Activity = Here are some records; copy every line that holds the word "methods".

[Dataset extract Boundary: Start]

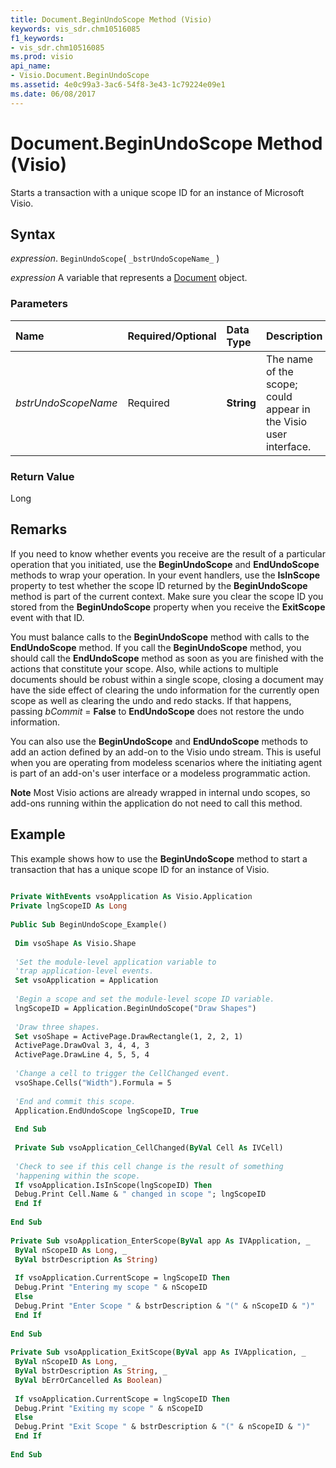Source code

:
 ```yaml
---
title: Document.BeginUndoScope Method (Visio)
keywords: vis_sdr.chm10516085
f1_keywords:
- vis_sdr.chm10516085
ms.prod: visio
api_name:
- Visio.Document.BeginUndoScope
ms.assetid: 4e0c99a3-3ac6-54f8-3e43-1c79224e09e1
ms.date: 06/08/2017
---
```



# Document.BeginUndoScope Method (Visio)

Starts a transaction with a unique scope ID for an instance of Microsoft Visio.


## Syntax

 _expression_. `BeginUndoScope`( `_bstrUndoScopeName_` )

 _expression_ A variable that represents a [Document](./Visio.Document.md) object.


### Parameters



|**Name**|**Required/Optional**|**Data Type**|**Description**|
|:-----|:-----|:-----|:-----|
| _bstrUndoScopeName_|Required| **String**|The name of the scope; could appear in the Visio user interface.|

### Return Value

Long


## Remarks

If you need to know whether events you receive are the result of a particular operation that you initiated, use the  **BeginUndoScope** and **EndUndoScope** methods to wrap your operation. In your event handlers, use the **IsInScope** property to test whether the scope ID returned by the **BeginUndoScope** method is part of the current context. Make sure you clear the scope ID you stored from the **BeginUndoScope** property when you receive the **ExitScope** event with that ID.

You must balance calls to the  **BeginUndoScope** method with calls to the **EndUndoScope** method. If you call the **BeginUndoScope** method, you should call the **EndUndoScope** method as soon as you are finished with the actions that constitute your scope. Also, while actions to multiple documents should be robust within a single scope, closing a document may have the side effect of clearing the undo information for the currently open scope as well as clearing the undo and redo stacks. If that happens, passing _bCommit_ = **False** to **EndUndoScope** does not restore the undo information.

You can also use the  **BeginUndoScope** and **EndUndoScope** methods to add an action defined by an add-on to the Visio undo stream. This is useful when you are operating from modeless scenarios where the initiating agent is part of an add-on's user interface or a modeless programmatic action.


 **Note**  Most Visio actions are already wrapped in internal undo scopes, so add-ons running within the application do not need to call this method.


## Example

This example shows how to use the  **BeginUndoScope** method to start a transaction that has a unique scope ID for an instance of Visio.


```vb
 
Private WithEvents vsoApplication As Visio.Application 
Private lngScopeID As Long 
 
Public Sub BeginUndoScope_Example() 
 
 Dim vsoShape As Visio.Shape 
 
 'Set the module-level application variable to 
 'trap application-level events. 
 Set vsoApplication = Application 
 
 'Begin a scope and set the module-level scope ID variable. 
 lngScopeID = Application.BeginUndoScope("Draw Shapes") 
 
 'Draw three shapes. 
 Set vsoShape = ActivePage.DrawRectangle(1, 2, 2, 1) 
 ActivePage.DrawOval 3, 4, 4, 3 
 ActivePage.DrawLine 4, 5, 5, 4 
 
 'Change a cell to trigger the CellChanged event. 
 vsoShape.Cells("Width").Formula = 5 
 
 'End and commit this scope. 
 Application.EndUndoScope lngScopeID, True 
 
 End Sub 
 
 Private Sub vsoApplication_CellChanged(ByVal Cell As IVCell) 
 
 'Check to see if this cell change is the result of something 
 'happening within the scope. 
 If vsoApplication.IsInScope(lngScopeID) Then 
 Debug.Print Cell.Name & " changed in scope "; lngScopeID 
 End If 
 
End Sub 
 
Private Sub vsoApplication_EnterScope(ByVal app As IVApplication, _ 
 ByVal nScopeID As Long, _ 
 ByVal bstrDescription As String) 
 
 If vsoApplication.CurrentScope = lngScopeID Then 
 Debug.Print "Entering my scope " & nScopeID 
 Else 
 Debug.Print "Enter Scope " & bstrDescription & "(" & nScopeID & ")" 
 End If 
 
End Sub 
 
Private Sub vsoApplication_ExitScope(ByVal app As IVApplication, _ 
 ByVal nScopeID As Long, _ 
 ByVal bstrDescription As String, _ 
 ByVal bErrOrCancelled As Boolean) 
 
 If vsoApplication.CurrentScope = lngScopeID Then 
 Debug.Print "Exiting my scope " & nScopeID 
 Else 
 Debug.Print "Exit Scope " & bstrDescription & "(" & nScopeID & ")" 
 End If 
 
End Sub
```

[Dataset extract Boundary: End]
[Dataset extract Boundary: Start]

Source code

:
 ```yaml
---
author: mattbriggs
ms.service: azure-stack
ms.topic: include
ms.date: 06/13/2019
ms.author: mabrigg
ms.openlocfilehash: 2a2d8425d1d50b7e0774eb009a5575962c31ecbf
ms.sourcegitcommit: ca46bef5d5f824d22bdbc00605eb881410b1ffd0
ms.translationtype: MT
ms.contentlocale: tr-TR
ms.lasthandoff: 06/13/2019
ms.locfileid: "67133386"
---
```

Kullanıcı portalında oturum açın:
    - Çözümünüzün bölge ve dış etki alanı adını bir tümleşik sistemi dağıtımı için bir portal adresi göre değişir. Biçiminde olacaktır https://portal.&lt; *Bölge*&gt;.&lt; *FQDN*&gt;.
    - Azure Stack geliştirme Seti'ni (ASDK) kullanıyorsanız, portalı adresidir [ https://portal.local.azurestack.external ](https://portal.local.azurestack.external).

[Dataset extract Boundary: End]

Answer =
If you need to know whether events you receive are the result of a particular operation that you initiated, use the  **BeginUndoScope** and **EndUndoScope** methods to wrap your operation. In your event handlers, use the **IsInScope** property to test whether the scope ID returned by the **BeginUndoScope** method is part of the current context. Make sure you clear the scope ID you stored from the **BeginUndoScope** property when you receive the **ExitScope** event with that ID.
You can also use the  **BeginUndoScope** and **EndUndoScope** methods to add an action defined by an add-on to the Visio undo stream. This is useful when you are operating from modeless scenarios where the initiating agent is part of an add-on's user interface or a modeless programmatic action.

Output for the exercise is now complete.